The most sobering part? It’s domestic. Funded, trained (somewhere), and directed by people who live in the same country they’re trying to paralyze law enforcement in. When your own citizens build and operate this level of parallel intelligence and rapid-response network against federal officers—complete with doxxing, vehicle pursuits, and harassment that’s already turned lethal—you’re no longer dealing with civil disobedience. You’re facing a distributed resistance that’s learned the lessons of successful insurgencies: stay below the kinetic threshold most of the time, force over-reaction when possible, maintain popular support through narrative, and never present a single center of gravity.

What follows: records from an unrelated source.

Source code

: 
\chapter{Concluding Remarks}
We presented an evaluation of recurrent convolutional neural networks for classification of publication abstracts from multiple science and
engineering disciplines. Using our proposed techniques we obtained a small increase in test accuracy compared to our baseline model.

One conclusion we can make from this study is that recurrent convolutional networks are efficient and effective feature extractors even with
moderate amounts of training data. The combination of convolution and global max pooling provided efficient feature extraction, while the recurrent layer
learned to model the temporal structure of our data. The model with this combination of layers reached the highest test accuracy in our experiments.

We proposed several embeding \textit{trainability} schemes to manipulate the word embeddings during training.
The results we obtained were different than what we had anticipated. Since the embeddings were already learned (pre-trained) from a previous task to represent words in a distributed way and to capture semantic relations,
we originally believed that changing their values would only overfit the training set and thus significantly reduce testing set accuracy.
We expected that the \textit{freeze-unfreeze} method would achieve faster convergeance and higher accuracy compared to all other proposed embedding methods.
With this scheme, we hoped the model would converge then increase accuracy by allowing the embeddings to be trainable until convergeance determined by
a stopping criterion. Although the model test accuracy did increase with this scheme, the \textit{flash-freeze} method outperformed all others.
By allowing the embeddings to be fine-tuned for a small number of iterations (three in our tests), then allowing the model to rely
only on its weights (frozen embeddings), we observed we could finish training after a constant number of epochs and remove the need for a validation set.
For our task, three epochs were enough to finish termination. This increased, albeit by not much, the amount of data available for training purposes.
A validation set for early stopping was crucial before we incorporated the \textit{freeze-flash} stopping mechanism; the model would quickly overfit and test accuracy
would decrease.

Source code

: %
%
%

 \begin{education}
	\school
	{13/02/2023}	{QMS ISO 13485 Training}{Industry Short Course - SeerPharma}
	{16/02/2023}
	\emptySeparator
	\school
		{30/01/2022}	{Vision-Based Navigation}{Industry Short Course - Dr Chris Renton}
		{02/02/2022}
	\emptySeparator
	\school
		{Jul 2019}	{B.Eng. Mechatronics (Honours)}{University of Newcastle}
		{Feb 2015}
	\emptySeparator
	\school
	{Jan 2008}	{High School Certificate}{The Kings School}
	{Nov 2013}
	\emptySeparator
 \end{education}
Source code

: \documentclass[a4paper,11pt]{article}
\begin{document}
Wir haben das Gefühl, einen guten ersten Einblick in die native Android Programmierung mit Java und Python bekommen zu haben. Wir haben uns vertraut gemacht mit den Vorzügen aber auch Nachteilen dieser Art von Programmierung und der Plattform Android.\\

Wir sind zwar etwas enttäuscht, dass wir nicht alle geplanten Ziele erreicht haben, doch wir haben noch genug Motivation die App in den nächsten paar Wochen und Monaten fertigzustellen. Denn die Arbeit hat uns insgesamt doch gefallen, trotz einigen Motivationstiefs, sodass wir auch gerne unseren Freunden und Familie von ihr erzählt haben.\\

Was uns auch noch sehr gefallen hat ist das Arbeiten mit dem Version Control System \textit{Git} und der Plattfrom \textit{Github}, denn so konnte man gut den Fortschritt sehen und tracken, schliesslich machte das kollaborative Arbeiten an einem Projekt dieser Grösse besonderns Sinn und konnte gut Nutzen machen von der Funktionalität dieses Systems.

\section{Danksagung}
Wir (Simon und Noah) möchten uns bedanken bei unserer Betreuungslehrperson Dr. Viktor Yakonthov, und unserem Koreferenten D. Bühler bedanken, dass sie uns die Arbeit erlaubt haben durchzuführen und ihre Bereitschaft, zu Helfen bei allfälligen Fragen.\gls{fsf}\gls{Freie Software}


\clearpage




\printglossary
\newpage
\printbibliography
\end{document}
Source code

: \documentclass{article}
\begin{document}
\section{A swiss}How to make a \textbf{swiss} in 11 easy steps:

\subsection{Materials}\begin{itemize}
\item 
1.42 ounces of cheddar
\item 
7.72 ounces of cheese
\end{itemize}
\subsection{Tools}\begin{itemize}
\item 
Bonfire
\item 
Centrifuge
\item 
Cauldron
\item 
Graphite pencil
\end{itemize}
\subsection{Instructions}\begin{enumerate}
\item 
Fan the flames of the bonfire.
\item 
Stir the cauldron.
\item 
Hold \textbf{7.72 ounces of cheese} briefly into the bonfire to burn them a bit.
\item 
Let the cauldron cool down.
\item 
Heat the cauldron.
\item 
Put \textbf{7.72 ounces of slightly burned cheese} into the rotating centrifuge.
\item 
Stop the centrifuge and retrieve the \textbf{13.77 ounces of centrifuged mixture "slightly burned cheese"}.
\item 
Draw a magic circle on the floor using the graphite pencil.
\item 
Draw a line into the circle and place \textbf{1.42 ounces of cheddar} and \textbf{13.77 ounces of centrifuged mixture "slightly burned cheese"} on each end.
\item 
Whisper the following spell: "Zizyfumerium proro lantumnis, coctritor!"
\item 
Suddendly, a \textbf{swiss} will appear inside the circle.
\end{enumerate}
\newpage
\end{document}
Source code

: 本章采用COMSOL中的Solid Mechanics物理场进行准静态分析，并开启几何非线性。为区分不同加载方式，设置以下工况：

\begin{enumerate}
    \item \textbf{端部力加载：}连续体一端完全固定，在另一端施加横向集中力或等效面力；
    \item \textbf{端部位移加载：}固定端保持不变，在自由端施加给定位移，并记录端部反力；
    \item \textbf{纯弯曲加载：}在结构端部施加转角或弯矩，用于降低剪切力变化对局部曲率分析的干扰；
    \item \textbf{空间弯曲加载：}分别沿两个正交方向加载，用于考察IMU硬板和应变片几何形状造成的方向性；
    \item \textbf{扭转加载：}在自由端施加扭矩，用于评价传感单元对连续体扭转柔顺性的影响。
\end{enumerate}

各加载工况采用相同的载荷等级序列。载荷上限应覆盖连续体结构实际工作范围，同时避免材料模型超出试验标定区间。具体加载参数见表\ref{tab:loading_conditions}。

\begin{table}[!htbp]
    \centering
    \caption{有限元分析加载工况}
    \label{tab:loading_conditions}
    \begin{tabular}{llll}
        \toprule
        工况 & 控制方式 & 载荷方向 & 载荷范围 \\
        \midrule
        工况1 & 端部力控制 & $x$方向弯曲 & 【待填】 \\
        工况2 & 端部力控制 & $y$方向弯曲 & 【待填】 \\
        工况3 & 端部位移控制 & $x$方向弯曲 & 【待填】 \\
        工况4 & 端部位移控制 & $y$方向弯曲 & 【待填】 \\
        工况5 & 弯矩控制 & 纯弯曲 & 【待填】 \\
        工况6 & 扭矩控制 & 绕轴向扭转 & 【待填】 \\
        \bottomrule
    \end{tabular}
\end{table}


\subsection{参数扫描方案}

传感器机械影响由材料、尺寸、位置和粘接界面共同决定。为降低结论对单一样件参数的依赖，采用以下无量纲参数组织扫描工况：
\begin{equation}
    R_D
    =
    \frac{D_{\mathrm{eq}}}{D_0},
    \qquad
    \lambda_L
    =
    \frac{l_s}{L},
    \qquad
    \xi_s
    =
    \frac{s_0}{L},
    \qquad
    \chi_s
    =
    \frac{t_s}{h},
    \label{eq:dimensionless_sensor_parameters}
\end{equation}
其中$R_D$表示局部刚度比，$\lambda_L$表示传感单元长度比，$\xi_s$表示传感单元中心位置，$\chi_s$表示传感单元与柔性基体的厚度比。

I spent years training partner forces to dismantle exactly this kind of apparatus. Now pieces of it are standing up in American cities, enabled by elements of local government and civil society. That should keep every thinking American awake at night.

Not because I want escalation. But because history shows these things don’t de-escalate on their own once the infrastructure exists and the cadre believe they’re winning the information war.

We either recognize what we’re actually looking at—or we pretend it’s still just “activism” until the structures harden and spread.

Your call, America. But from where I sit, this isn’t January 2026 politics anymore. 

It’s phase one of something we’ve spent decades trying to keep off our own soil.

 

Right on, Chief. Above in mind, do you think we're just at the deranged larping stage of an insurrection or something more substantial?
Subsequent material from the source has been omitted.